А что же знали об Анатолии Скрипицыне в карагандинском полку? Имя прапорщика сделалось известным всем в один день, когда некто Задирайло, он же полковой мясник, изловил человека, вымогавшего у него сто рублей денег. Человека этого, с деньгами в кармане, толпа с гулом провела по полку и бросила, побитого, всего в крови, к дверям особого отдела. Так и началась известность Скрипицына. Потому как он и был тем человеком, пойманным и побитым. За жадным Задирайло чуть не следом потянулись и еще людишки в надежде, что им вернут деньги: из одного Скрипицын угрозой вытянул пятьдесят рублей, из другого червонец, с кого-то тридцать рублевок… Чудно было, с чего бы эти прижимистые людишки отдавали свои деньги. Чудно было и то, что брал их Скрипицын расчетливо, будто имел свое мнение, сколько и с кого возможно состричь.

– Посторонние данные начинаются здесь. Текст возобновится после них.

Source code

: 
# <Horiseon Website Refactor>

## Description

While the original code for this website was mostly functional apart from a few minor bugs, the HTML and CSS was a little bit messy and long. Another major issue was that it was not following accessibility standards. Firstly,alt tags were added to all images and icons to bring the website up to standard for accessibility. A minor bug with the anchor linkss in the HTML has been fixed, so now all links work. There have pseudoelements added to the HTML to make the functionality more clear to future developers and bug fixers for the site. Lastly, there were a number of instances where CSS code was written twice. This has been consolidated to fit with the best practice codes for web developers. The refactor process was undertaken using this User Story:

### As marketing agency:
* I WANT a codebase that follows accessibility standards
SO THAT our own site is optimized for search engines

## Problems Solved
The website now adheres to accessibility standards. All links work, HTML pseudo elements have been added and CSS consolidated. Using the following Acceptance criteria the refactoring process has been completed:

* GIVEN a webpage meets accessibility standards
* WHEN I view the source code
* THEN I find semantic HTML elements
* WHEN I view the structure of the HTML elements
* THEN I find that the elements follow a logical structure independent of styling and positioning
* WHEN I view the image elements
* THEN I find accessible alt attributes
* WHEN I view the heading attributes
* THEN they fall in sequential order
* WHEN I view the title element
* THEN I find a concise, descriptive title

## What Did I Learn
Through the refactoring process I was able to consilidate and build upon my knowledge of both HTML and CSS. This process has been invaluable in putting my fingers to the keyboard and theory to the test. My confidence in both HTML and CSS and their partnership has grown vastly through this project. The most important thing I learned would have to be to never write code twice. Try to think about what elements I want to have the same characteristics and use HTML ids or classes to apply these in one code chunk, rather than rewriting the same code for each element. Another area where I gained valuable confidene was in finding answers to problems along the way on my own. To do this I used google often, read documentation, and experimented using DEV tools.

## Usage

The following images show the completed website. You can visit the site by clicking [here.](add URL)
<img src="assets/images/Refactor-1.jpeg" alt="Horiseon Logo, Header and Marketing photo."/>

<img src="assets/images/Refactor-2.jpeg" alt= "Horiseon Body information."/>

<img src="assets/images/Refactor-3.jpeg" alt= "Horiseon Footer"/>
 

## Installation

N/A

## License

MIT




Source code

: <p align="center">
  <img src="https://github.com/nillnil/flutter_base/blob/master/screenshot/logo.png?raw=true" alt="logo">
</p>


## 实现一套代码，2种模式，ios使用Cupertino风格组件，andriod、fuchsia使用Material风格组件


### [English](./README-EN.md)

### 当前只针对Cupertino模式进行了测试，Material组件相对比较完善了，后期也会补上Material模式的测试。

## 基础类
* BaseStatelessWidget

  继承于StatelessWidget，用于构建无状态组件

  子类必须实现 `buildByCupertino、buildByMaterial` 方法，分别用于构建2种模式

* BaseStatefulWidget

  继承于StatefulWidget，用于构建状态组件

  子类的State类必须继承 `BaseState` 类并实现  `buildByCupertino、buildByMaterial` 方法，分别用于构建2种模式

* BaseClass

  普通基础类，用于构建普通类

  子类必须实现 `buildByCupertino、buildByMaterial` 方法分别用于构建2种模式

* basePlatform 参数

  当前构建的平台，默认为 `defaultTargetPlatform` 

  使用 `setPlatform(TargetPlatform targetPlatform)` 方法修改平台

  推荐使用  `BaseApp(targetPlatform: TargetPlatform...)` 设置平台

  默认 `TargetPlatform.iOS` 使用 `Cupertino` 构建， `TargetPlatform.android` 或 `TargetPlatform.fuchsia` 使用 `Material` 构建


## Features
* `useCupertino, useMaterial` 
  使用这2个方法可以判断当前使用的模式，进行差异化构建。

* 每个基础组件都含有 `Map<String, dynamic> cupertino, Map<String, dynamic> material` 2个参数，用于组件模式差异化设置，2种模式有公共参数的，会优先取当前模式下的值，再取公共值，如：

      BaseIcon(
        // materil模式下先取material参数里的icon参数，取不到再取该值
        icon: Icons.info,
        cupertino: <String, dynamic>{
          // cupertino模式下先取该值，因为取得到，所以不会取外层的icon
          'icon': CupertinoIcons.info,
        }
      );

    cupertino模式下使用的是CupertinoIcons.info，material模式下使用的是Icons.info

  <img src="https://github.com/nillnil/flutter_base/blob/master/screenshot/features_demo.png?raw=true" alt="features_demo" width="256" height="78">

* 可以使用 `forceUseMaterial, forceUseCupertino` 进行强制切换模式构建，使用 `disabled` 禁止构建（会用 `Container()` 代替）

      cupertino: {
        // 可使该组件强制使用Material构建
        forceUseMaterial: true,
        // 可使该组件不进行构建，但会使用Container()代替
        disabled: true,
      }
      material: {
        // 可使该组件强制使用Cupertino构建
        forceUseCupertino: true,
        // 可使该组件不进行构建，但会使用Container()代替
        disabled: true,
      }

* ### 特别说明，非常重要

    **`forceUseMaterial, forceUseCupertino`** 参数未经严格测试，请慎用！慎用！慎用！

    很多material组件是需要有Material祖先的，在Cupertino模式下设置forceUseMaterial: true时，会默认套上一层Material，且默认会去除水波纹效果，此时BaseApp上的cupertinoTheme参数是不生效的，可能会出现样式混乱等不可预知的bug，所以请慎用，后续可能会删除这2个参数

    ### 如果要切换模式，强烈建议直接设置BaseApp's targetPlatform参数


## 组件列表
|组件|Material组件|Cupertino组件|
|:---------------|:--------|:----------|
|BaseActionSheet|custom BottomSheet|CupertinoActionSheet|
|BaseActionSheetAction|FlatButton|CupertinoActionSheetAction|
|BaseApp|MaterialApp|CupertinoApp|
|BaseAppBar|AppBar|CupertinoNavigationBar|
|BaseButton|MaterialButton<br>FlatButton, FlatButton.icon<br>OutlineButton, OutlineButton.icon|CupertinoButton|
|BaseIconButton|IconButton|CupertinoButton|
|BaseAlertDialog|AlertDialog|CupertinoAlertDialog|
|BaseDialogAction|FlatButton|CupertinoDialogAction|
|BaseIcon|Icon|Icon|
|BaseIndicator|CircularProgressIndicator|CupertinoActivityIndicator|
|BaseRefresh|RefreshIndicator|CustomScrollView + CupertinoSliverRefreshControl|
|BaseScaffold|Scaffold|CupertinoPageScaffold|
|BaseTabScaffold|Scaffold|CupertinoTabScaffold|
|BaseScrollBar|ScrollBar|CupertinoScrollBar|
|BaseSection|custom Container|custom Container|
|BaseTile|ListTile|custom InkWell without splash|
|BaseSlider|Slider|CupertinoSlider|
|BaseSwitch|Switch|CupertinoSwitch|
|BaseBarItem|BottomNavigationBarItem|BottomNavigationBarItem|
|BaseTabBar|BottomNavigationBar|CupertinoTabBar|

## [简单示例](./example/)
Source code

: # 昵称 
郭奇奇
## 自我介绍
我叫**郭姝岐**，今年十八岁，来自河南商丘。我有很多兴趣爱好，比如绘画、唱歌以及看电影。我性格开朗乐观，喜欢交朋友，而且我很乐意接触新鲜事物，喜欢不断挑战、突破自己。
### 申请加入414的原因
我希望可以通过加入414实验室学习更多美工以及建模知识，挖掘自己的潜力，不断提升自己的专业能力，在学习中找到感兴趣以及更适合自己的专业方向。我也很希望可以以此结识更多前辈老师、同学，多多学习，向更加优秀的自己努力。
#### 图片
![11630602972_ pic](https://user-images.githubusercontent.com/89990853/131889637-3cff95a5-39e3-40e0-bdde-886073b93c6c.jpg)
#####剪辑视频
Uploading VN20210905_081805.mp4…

Судили прапорщика в клубе, прилюдно, как и всегда судили в полку. Виновным он себя не признал и молчал все следствие, а также отказался от защитников, взявшись сам себя в трибунале защищать. А когда перешло к нему слово, принялся мясника обвинять, сколько и когда было им наворовано у солдат. Сразился он и с другими потерпевшими, которые если не воровали, то были виноваты в другом, как начальник лазарета военврач Покровский: старикашка поселил в лазарете солдата, которого баловал отпусками, жратвой, уколами, а сам им тешился.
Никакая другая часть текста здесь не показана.